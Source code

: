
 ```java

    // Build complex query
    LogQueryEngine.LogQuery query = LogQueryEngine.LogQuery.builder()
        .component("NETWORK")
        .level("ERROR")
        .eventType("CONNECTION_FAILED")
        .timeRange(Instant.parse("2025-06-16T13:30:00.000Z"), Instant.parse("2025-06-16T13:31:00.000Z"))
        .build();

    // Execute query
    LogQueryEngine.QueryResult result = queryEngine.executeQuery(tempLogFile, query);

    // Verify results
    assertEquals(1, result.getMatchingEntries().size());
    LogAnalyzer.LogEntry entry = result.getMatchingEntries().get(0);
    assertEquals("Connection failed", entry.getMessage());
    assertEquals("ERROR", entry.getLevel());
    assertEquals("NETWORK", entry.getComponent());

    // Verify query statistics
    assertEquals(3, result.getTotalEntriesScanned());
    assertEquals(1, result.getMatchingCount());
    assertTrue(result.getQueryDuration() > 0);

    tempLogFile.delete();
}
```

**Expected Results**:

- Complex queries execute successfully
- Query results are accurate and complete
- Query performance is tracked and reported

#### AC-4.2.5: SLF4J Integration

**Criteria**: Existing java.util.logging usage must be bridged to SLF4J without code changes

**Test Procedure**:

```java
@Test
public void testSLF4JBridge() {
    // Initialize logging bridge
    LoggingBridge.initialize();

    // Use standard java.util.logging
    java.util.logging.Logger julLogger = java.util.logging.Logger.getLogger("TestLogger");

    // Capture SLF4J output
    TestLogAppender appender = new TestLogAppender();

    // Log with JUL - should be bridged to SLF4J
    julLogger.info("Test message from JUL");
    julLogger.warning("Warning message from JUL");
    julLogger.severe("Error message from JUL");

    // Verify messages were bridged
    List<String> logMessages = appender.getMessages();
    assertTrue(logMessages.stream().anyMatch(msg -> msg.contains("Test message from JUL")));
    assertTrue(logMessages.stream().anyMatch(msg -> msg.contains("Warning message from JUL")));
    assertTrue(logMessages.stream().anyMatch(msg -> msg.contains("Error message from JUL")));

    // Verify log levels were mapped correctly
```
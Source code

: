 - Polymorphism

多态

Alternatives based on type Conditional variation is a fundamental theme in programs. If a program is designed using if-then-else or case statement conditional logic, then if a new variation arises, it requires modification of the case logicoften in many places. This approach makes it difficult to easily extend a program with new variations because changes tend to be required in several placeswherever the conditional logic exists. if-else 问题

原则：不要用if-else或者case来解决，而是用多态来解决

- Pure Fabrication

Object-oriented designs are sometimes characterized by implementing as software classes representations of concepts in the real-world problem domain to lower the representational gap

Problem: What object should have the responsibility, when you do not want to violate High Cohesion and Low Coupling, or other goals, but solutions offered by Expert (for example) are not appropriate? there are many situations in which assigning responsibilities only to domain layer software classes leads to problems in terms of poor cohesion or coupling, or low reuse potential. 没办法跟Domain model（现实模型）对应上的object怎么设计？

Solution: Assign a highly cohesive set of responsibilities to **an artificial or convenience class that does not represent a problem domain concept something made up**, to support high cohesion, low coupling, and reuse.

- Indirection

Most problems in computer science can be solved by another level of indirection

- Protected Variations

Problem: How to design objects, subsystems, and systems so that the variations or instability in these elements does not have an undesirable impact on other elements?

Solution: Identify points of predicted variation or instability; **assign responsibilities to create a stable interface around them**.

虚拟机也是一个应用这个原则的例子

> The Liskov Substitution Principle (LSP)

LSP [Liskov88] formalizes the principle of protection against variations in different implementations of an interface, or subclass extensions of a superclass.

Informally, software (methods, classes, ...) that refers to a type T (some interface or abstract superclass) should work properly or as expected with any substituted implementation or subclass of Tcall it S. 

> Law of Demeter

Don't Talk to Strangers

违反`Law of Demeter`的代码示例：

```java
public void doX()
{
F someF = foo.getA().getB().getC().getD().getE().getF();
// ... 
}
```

-=-=-

**WORK INSTRUCTION:** Lines containing "entry": tally them across the records above and give the total alone.

**PROBLEM SOLUTION:** 4